新日本プロレス21日後楽園ホール大会「ワールドタッグリーグ」Bブロック公式戦で、永田裕志(55)、鈴木みのる(55)組がメキシコ・CMLLのアトランティス・ジュニア、ソベラーノ・ジュニア組に敗れ、黒星発進となった。

 長年にわたり敵対関係にあった2人は、6人タッグ7番勝負を経て10月両国大会で歴史的握手。まさかのタッグ結成でリーグ戦に初エントリーとなった。永田の入場曲「MISSION BLOW」で入場した2人は、どちらが先発するかでモメてる間に奇襲のドロップキックを浴び、いきなり不安を感じさせた。

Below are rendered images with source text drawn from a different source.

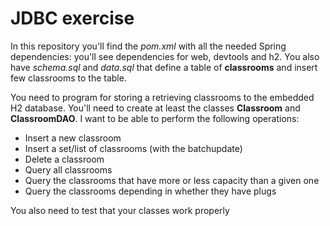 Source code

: # JDBC exercise

In this repository you'll find the *pom.xml* with all the needed Spring dependencies: you'll see 
dependencies for web, devtools and h2. You also have *schema.sql* and *data.sql* that define a 
table of **classrooms** and insert few classrooms to the table.

You need to program for storing a retrieving classrooms to the embedded H2 database. You'll 
need to create at least the classes **Classroom** and **ClassroomDAO**. I want to be able to
 perform the following operations:
 * Insert a new classroom
 * Insert a set/list of classrooms (with the batchupdate)
 * Delete a classroom
 * Query all classrooms
 * Query the classrooms that have more or less capacity than a given one
 * Query the classrooms depending in whether they have plugs

You also need to test that your classes work properly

 終盤にはみのるがソベラーノをスリーパーホールドで捕らえると、永田も呼応するかのようにアトランティスをナガタロックⅡで捕獲。息の合った動きで反撃に転じたが、みのるが狙ったゴッチ式パイルドライバーは防がれてしまう。直後にソベラーノが繰り出した変型のラ・マヒストラルで丸め込まれ、3カウントを奪われてしまった。

 2人そろってバックステージに現れると永田が「絶対取ろうと思ってましたよ。でも、まだまだこれから先は長いからしょうがない。いや、しょうがないって言葉がアリとは思わないけど…。俺らが組んでしっかり心が通じ合えば勝てる相手だった。ということは、まだまだつながってないってことだ」と敗戦の弁。

 これに対し、みのるは「おいおいおい、ちょっと待て。俺の試合にな、負けていい試合なんて一つもねえんだよ。よく頑張ったね、なんていらねえんだよ。次があるなんていらねえんだよ。今日勝たなきゃ、明日生きていけねえんだよ!」と激高し、先に控室へと消えていった。

 パートナーの怒りを受け止めた永田は「あんな愚痴だったら、いくらでも聞いてあげますよ。俺が吸収してやりますよ。ただし、俺らが本当の意味で一つになった時は、間違いなくとてつもなく強いタッグチームだから。まだまだこれから先は長いから、必ず完成させますよ」と軌道修正に自信。長らく〝犬猿の仲〟だった2人に、真のチームワークが生まれる日はいつになるのか――。